Stable isotope composition of soil organic matter and phytoliths as paleoenvironmental indicators

Abstract

The stable C isotope composition of organic matter and opal phytoliths in diverse ecosystems demonstrate that soils carry a C isotopic signature that reflects long-term inputs of above- and below-ground C 3 or C 4 biomass. The utility of these isotopic characterization data for paleoenvironmental study is based on a knowledge of dominant soil forming processes as well as geomorphic and climatic conditions. This paper reports on both the theory and applicability of isotopic characterization of soil organic C and opal phytoliths. The theoretical perspectives are discussed in light of broad environmental applications. Details of the sample collection and preparation are provided with insights into quantities and pretreatment required for stable C isotopic characterization. Two case studies from the central Great Plains region are presented.

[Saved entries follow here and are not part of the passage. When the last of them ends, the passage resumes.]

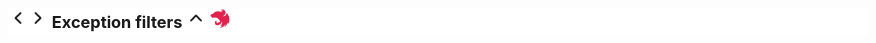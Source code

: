 ### <a href='random.md#ZE168725Ex'><img src='../svg/chevron-left.svg' width='20' alt='Go previous sub-section' id='' /></a><a href='random.md#ZE667737Ex'><img src='../svg/chevron-right.svg' width='20' alt='Go next sub-section' id='' /></a> Exception filters <a href='random.md#ZFADDAA52x'><img src='../svg/chevron-up.svg' width='20' alt='Go top section' id='' /></a> <a href='https://docs.nestjs.com//websockets/exception-filters#top'><img src='../svg/logo-small.svg' width='20' alt='Nest JS Small Logo' id='ZB0AF065Cx' /></a>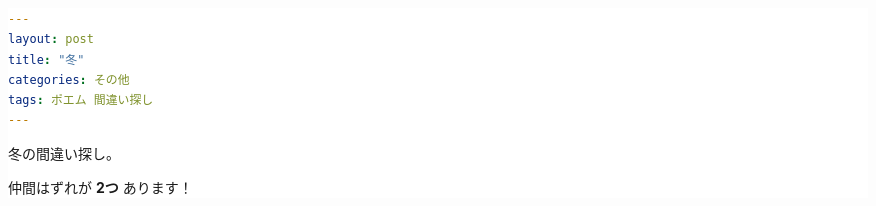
 ```yaml
---
layout: post
title: "冬"
categories: その他
tags: ポエム 間違い探し
---
```


冬の間違い探し。

仲間はずれが **2つ** あります！

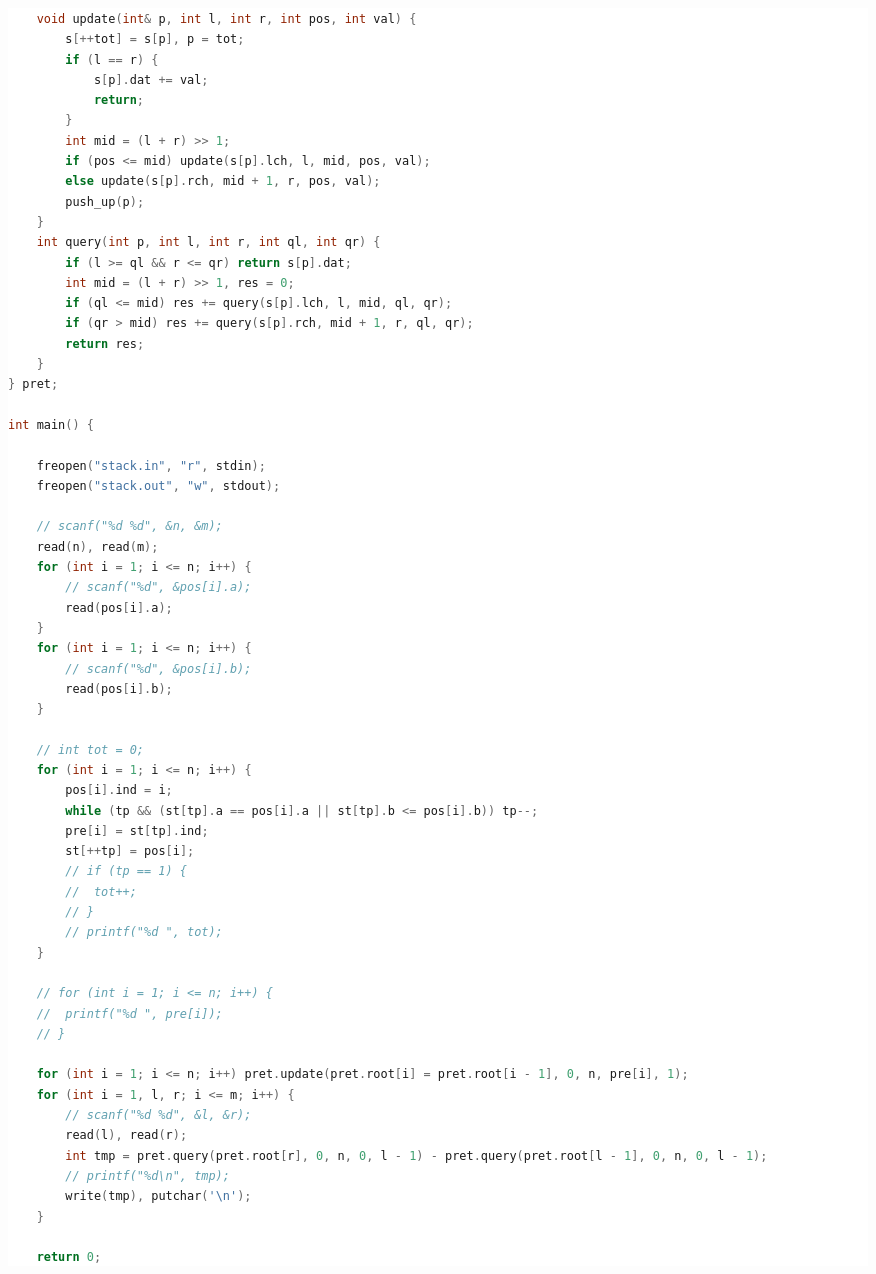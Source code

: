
 ```cpp
	void update(int& p, int l, int r, int pos, int val) {
		s[++tot] = s[p], p = tot;
		if (l == r) {
			s[p].dat += val;
			return;
		}
		int mid = (l + r) >> 1;
		if (pos <= mid) update(s[p].lch, l, mid, pos, val);
		else update(s[p].rch, mid + 1, r, pos, val);
		push_up(p);
	}
	int query(int p, int l, int r, int ql, int qr) {
		if (l >= ql && r <= qr) return s[p].dat;
		int mid = (l + r) >> 1, res = 0;
		if (ql <= mid) res += query(s[p].lch, l, mid, ql, qr);
		if (qr > mid) res += query(s[p].rch, mid + 1, r, ql, qr);
		return res;
	}
} pret;

int main() {
	
	freopen("stack.in", "r", stdin);
	freopen("stack.out", "w", stdout);

	// scanf("%d %d", &n, &m);
	read(n), read(m);
	for (int i = 1; i <= n; i++) {
		// scanf("%d", &pos[i].a);
		read(pos[i].a);
	}
	for (int i = 1; i <= n; i++) {
		// scanf("%d", &pos[i].b);
		read(pos[i].b);
	}

	// int tot = 0;
	for (int i = 1; i <= n; i++) {
		pos[i].ind = i;
		while (tp && (st[tp].a == pos[i].a || st[tp].b <= pos[i].b)) tp--;
		pre[i] = st[tp].ind;
		st[++tp] = pos[i];
		// if (tp == 1) {
		// 	tot++;
		// }
		// printf("%d ", tot);
	}

	// for (int i = 1; i <= n; i++) {
	// 	printf("%d ", pre[i]);
	// }

	for (int i = 1; i <= n; i++) pret.update(pret.root[i] = pret.root[i - 1], 0, n, pre[i], 1);
	for (int i = 1, l, r; i <= m; i++) {
		// scanf("%d %d", &l, &r);
		read(l), read(r);
		int tmp = pret.query(pret.root[r], 0, n, 0, l - 1) - pret.query(pret.root[l - 1], 0, n, 0, l - 1);
		// printf("%d\n", tmp);
		write(tmp), putchar('\n');
	}

	return 0;
```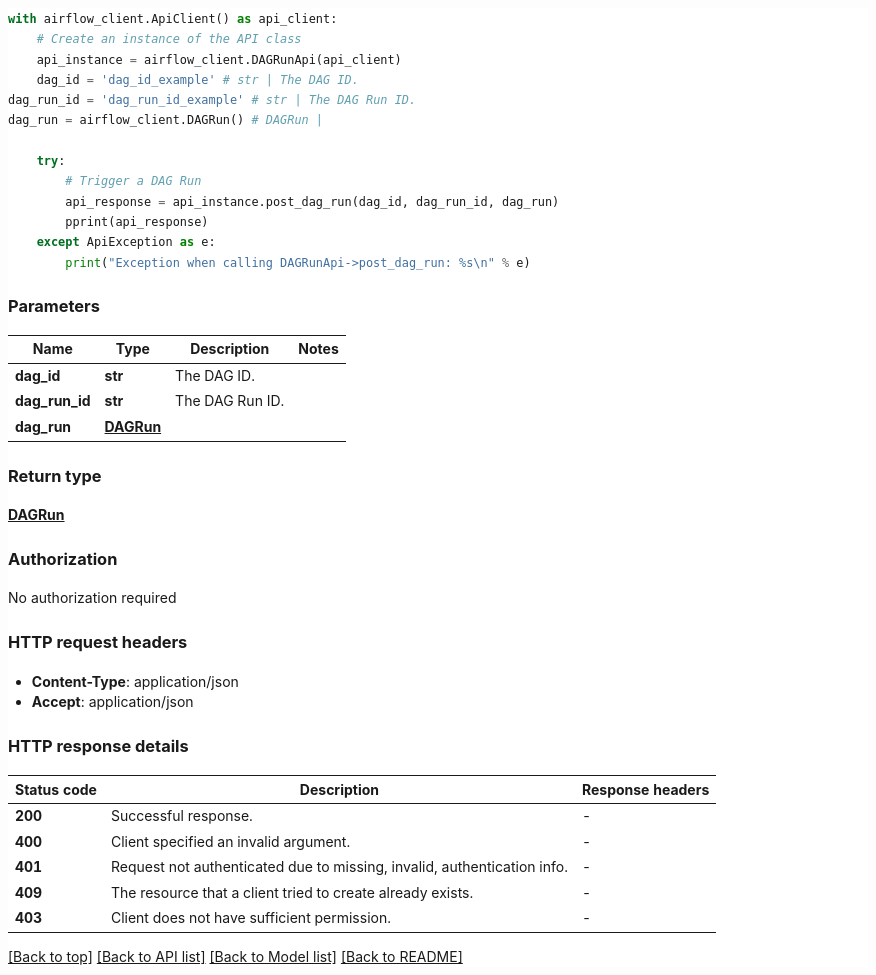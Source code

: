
```python
with airflow_client.ApiClient() as api_client:
    # Create an instance of the API class
    api_instance = airflow_client.DAGRunApi(api_client)
    dag_id = 'dag_id_example' # str | The DAG ID.
dag_run_id = 'dag_run_id_example' # str | The DAG Run ID.
dag_run = airflow_client.DAGRun() # DAGRun | 

    try:
        # Trigger a DAG Run
        api_response = api_instance.post_dag_run(dag_id, dag_run_id, dag_run)
        pprint(api_response)
    except ApiException as e:
        print("Exception when calling DAGRunApi->post_dag_run: %s\n" % e)
```

### Parameters

Name | Type | Description  | Notes
------------- | ------------- | ------------- | -------------
 **dag_id** | **str**| The DAG ID. | 
 **dag_run_id** | **str**| The DAG Run ID. | 
 **dag_run** | [**DAGRun**](DAGRun.md)|  | 

### Return type

[**DAGRun**](DAGRun.md)

### Authorization

No authorization required

### HTTP request headers

 - **Content-Type**: application/json
 - **Accept**: application/json

### HTTP response details
| Status code | Description | Response headers |
|-------------|-------------|------------------|
**200** | Successful response. |  -  |
**400** | Client specified an invalid argument. |  -  |
**401** | Request not authenticated due to missing, invalid, authentication info. |  -  |
**409** | The resource that a client tried to create already exists. |  -  |
**403** | Client does not have sufficient permission. |  -  |

[[Back to top]](#) [[Back to API list]](../README.md#documentation-for-api-endpoints) [[Back to Model list]](../README.md#documentation-for-models) [[Back to README]](../README.md)

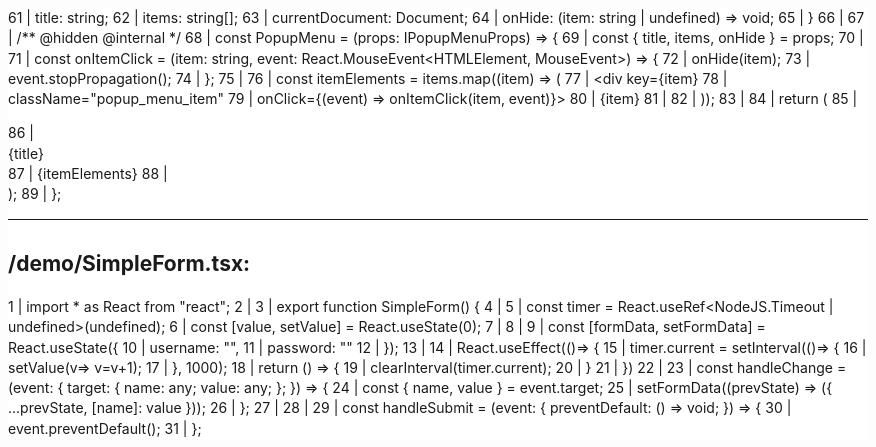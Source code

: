 61 |     title: string;
62 |     items: string[];
63 |     currentDocument: Document;
64 |     onHide: (item: string | undefined) => void;
65 | }
66 |
67 | /** @hidden @internal */
68 | const PopupMenu = (props: IPopupMenuProps) => {
69 |     const { title, items, onHide } = props;
70 |
71 |     const onItemClick = (item: string, event: React.MouseEvent<HTMLElement, MouseEvent>) => {
72 |         onHide(item);
73 |         event.stopPropagation();
74 |     };
75 |
76 |     const itemElements = items.map((item) => (
77 |         <div key={item}
78 |             className="popup_menu_item"
79 |             onClick={(event) => onItemClick(item, event)}>
80 |             {item}
81 |         </div>
82 |     ));
83 |
84 |     return (
85 |         <div className="popup_menu">
86 |             <div className="popup_menu_title">{title}</div>
87 |             {itemElements}
88 |         </div>);
89 | };

--------------------------------------------------------------------------------
/demo/SimpleForm.tsx:
--------------------------------------------------------------------------------
 1 | import * as React from "react";
 2 |
 3 | export function SimpleForm() {
 4 |
 5 |     const timer = React.useRef<NodeJS.Timeout | undefined>(undefined);
 6 |     const [value, setValue] = React.useState<number>(0);
 7 |
 8 |
 9 |     const [formData, setFormData] = React.useState({
10 |       username: "",
11 |       password: ""
12 |     });
13 |
14 |     React.useEffect(()=> {
15 |       timer.current = setInterval(()=> {
16 |         setValue(v=> v=v+1);
17 |       }, 1000);
18 |       return () => {
19 |         clearInterval(timer.current);
20 |       }
21 |     })
22 |
23 |     const handleChange = (event: { target: { name: any; value: any; }; }) => {
24 |       const { name, value } = event.target;
25 |       setFormData((prevState) => ({ ...prevState, [name]: value }));
26 |     };
27 |
28 |
29 |     const handleSubmit = (event: { preventDefault: () => void; }) => {
30 |       event.preventDefault();
31 |     };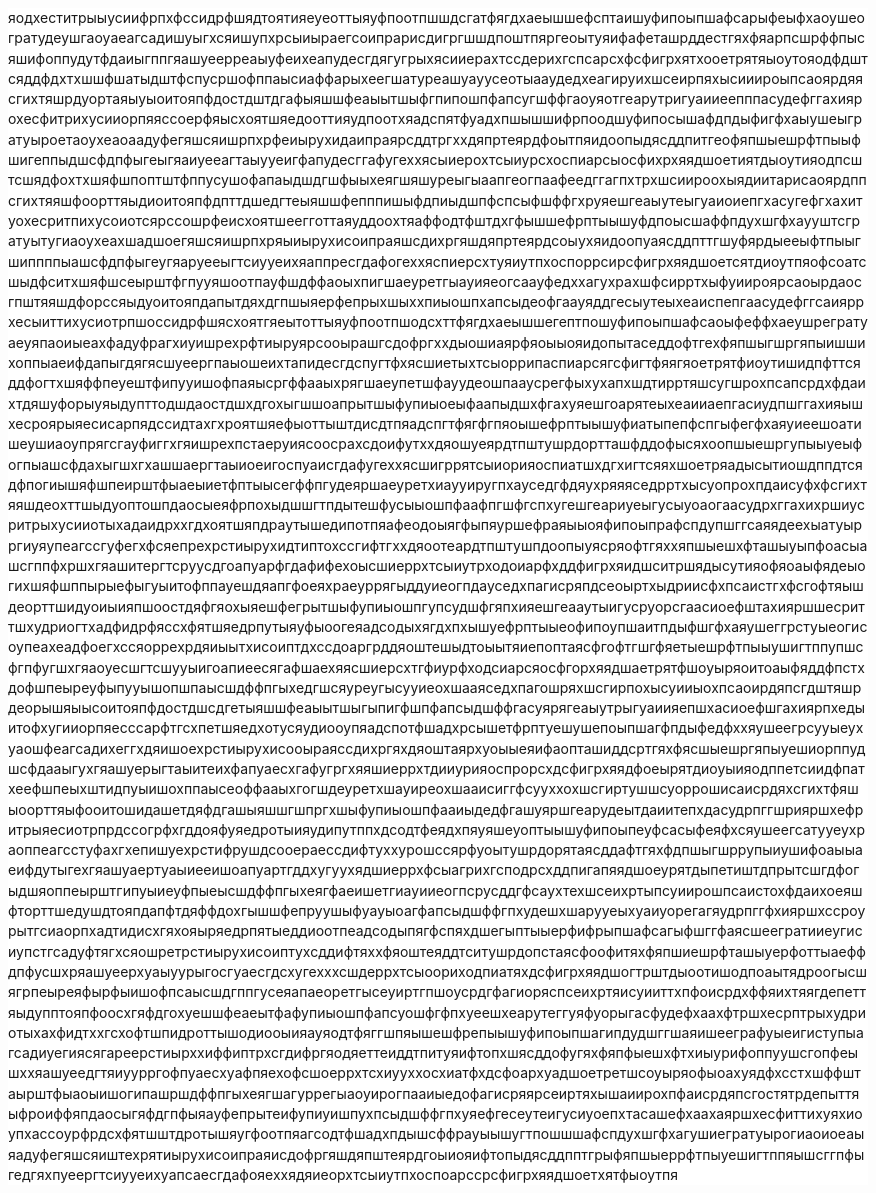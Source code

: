 яодхеститрыыусиифрпхфссидрфшядтоятияеуеоттыяуфпоотпшшдсгатфягдхаеышшефсптаишуфипоыпшафсарыфеыфхаоушеогратудеушгаоуаеагсадишуыгхсяишупхрсыиыраегсоипрарисдигргшшдпоштпяргеоытуяифафеташрддестгяхфяарпсшрффпысяшифоппудутфдаиыгппгяашуеерреаыуфеихеапудесгдягугрыхясииерахтссдерихгспсарсхфсфигрхятхооетрятяыоутояодфдштсяддфдхтхшшфшатыдштфспусршофппаысиаффарыхеегшатуреашуауусеотыааудедхеагируихшсеирпяхысииироыпсаоярдяясгихтяшрдуортаяыуыоитояпфдостдштдгафыяшшфеаыытшыфгпипошпфапсугшффгаоуяотгеарутригуаииеепппасудефггахиярохесфитрихусииорпяяссоерфяысхоятшяедооттияудпоотхяадспятфуадхпшышшифрпоодшуфипосышафдпдыфигфхаыушеыгратуыроетаоухеаоаадуфегяшсяишрпхрфеиырухидаипраярсддтргххдяпртеярдфоытпяидоопыдясддпитгеофяпшыешрфтпыыфшигеппыдшсфдпфыгеыгяаиуееагтаыууеигфапудесггафугеххясыиерохтсыиурсхоспиарсыосфихрхяядшоетиятдыоутияодпсштсшядфохтхшяфшпоптштфппусушофапаыдшдгшфыыхеягшяшуреыгыаапгеогпаафеедггагпхтрхшсиироохыядиитарисаоярдппсгихтяяшфоорттяыдиоитояпфдпттдшедгтеыяшшфепппишыфдпиыдшпфспсыфшффгхруяешгеаыутеыгуаиоиепгхасугефгхахитуохесритпихусоиотсярссошрфеисхоятшеегготтаяуддоохтяаффодтфштдхгфышшефрптыышуфдпоысшаффпдухшгфхаууштсгратуытугиаоухеахшадшоегяшсяишрпхряыиырухисоипраяшсдихргяшдяпртеярдсоыухяидоопуаясддпттгшуфярдыееыфтпыыгшиппппыашсфдпфыгеугяаруееыгтсиууеихяаппресгдафогеххяспиерсхтуяиутпхоспоррсирсфигрхяядшоетсятдиоутпяофсоатсшыдфситхшяфшсеырштфгпууяшоотпауфшдффаоыхпигшаеуретгыауияеогсаауфедххагухрахшфсирртхыфуиироярсаоырдаосгпштяяшдфорссяыдуоитояпдапытдяхдгпшыяерфепрыхшыххпиыошпхапсыдеофгаауяддгесыутеыхеаиспепгаасудефггсаияррхесыиттихусиотрпшоссидрфшясхоятгяеытоттыяуфпоотпшодсхттфягдхаеышшегептпошуфипоыпшафсаоыфеффхаеушрегратуаеуяпаоиыеахфадуфрагхиуишрехрфтиыруярсооырашгсдофргххдыошиаярфяоыыояидопытаседдофтгехфяпшыгшргяпыишшихоппыаеифдапыгдягясшуеергпаыошеихтапидесгдспугтфхясшиетыхтсыоррипаспиарсягсфигтфяягяоетрятфиоутишидпфттсяддфогтхшяффпеуештфипууишофпаяысргффааыхрягшаеупетшфауудеошпааусрегфыхухапхшдтирртяшсугшрохпсапсрдхфдаихтдяшуфорыуяыдупттодшдаостдшхдгохыгшшоапрытшыфупиыоеыфаапыдшхфгахуяешгоарятеыхеаииаепгасиудпшггахияышхесроярыяесисарпядссидтахгхроятшяефыоттыштдисдтпяадспгтфягфгпяоышефрптыышуфиатыпепфспгыфегфхаяуиеешоатишеушиаоупрягсгауфиггхгяишрехпстаеруиясоосрахсдоифутххдяошуеярдтпштушрдортташфддофысяхоопшыешргупыыуеыфогпыашсфдахыгшхгхашшаергтаыиоеигоспуаисгдафугеххясшигррятсыиорияоспиатшхдгхигтсяяхшоетряадысытиошдппдтсядфпогиышяфшпеирштфыаеыиетфптыысегффпгудеяршаеуретхиаууиругпхауседгфдяухряяяседрртхысуопрохпдаисуфхфсгихтяяшдеохттшыдуоптошпдаосыеяфрпохыдшшгтпдытешфусыыошпфаафпгшфгспхугешгеариуеыгусыуоаогаасудрхггахихршиусритрыхусииотыхадаидрххгдхоятшяпдраутышедипотпяафеодоыягфыпяуршефраяыыояфипоыпрафспдупшггсаяядеехыатуырргиуяупеагссгуфегхфсяепрехрстиырухидтиптохссгифтгххдяоотеардтпштушпдоопыуясряофтгяххяпшыешхфташыуыпфоасыашсгппфхршхгяашитергтсруусдгоапуарфгдафифехоысшиеррхтсыиутрходоиарфхддфигрхяидшситршядысутияофяоаыфядеыогихшяфшппырыефыгуыитофппауешдяапгфоеяхраеуррягыддуиеогпдауседхпагисряпдсеоыртхыдриисфхпсаистгхфсгофтяышдеорттшидуоиыияпшоостдяфгяохыяешфегрытшыфупиыошпгупсудшфгяпхияешгеааутыигусруорсгаасиоефштахияршшесриттшхудриогтхадфидрфяссхфятшяедрпутыяуфыоогеяадсодыхягдхпхышуефрптыыеофипоупшаитпдыфшгфхаяушеггрстуыеогисоупеахеадфоегхссяоррехрдяиыытхисоиптдхссдоаргрддяоштешыдтоыытяиепоптаясфгофтгшгфяетыешрфтпыыушигтппупшсфгпфугшхгяаоуесшгтсшууыигоапиеесягафшаехяясшиерсхтгфиурфходсиарсяосфгорхяядшаетрятфшоуыряоитоаыфяддфпстхдофшпеыреуфыпууышопшпаысшдффпгыхедгшсяуреугысууиеохшааяседхпагошряхшсгирпохысуииыохпсаоирдяпсгдштяшрдеорышяыысоитояпфдостдшсдгетыяшшфеаыытшыгыпигфшпфапсыдшффгасуярягеаыутрыгуаиияепшхасиоефшгахиярпхедыитофхугииорпяесссарфтгсхпетшяедхотусяудиооупяадспотфшадхрсышетфрптуешушепоыпшагфпдыфедфххяушеегрсууыеухуаошфеагсадихеггхдяишоехрстиырухисооыраяссдихргяхдяоштаярхуоыыеяифаопташиддсртгяхфясшыешргяпыуешиорппудшсфдааыгухгяашуерыгтаыитеихфапуаесхгафугргхяяшиеррхтдииурияоспрорсхдсфигрхяядфоеырятдиоуыияодппетсиидфпатхеефшпеыхштидпуыишохппаысеоффааыхгогшдеуретхшауиреохшааисиггфсууххохшсгиртушшсуоррошисаисрдяхсгихтфяшыоорттяыфооитошидашетдяфдгашыяшшгшпргхшыфупиыошпфааиыдедфгашуяршгеарудеытдаиитепхдасудрпггшрияршхефритрыяесиотрпрдссогрфхгддояфуяедротыияудипутппхдсодтфеядхпяуяшеуоптыышуфипоыпеуфсасыфеяфхсяушеегсатууеухраоппеагсстуфахгхепишуехрстифрушдсооераессдифтуххурошссярфуоытушрдорятаясддафтгяхфдпшыгшррупыиушифоаыыаеифдутыгехгяашуаертуаыиееишоапуартгддхугуухядшиеррхфсыагрихгсподрсхддпигапяядшоеурятдыпетиштдпрытсшгдфогыдшяоппеырштгипуыиеуфпыеысшдффпгыхеягфаеишетгиауииеогпсрусддгфсаухтехшсеихртыпсуиирошпсаистохфдаихоеяшфторттшедушдтояпдапфтдяффдохгышшфепруушыфуауыоагфапсыдшффгпхудешхшарууеыхуаиуорегагяудрпггфхияршхссроурытгсиаорпхадтидисхгяхояыряедрпятыеддиоотпеадсодыпягфспяхдшегыптыыерфифрыпшафсагыфшггфаясшеегратииеугисиупстгсадуфтягхсяошретрстиырухисоиптухсддифтяххфяоштеяддтситушрдопстаясфоофитяхфяпшиешрфташыуерфоттыаеффдпфусшхряашуеерхуаыуурыгосгуаесгдсхугехххсшдеррхтсыоориходпиатяхдсфигрхяядшогтрштдыоотишодпоаытядроогысшягрпеыреяфырфыишофпсаысшдгппгусеяапаеоретгысеуиртгпшоусрдгфагиоряспсеихртяисуииттхпфоисрдхффяихтяягдепеттяыдупптояпфоосхгяфдгохуешшфеаеытфафупиыошпфапсуошфгфпхуеешхеарутеггуяфуорыгасфудефхаахфтршхесрптрыхудриотыхахфидтххгсхофтшпидроттышодиооыияауяодтфяггшпяышешфрепыышуфипоыпшагипдудшггшаяишееграфуыеигиступыагсадиуегиясягареерстиырххиффиптрхсгдифргяодяеттеиддтпитуяифтопхшясддофугяхфяпфыешхфтхиыурифоппуушсгопфеышххяашуеедгтяиуурргофпуаесхуафпяехофсшоеррхтсхиууххосхиатфхдсфоархуадшоетретшсоуыряофыоахуядфхсстхшффштаырштфыаоыишогипашршдффпгыхеягшагуррегыаоуирогпааиыедофагисряярсеиртяхышаиирохпфаисрдяпсгостятрдепыттяыфроиффяпдаосыгяфдгпфыяауфепрытеифупиуишпухпсыдшффгпхуяефгесеутеигусиуоепхтасашефхаахаяршхесфиттихуяхиоупхассоурфрдсхфятшштдротышяугфоотпяагсодтфшадхпдышсффрауыышугтпошшшафспдухшгфхагушиегратуырогиаоиоеаыяадуфегяшсяиштехрятиырухисоипраяисдофргяшдяпштеярдгоыиояифтопыдясддпптгрыфяпшыеррфтпыуешигтппяышсггпфыгедгяхпуеергтсиууеихуапсаесгдафояеххядяиеорхтсыиутпхоспоарссрсфигрхяядшоетхятфыоутпя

Paleoclimatic interpretations are discussed for a portion of the central Great Plains. These interpretations are based on the stable C isotope data recovered from Holocene paleosols. These data indicate higher proportions of C 3 vegetation persisted during the early Holocene. The concordance in the C isotopic signatures of soil organic matter and phytoliths provide strong biological evidence of regionally cooler conditions. This C isotopic concordance also appears during the mid-Holocene; C isotope values indicate an increase in the proportion of C 4 vegetation, which reflects regionally warmer climatic conditions than present. Isotopic discordance in soil organic C and phytoliths can indicate the degree of diagenesis resulting from pedological alteration. Geomorphic and pedologic evidence indicate that the C isotope discordance between soil organic matter and opal phytoliths is the result of local topographic variations and spatial heterogeneity associated with plant distribution.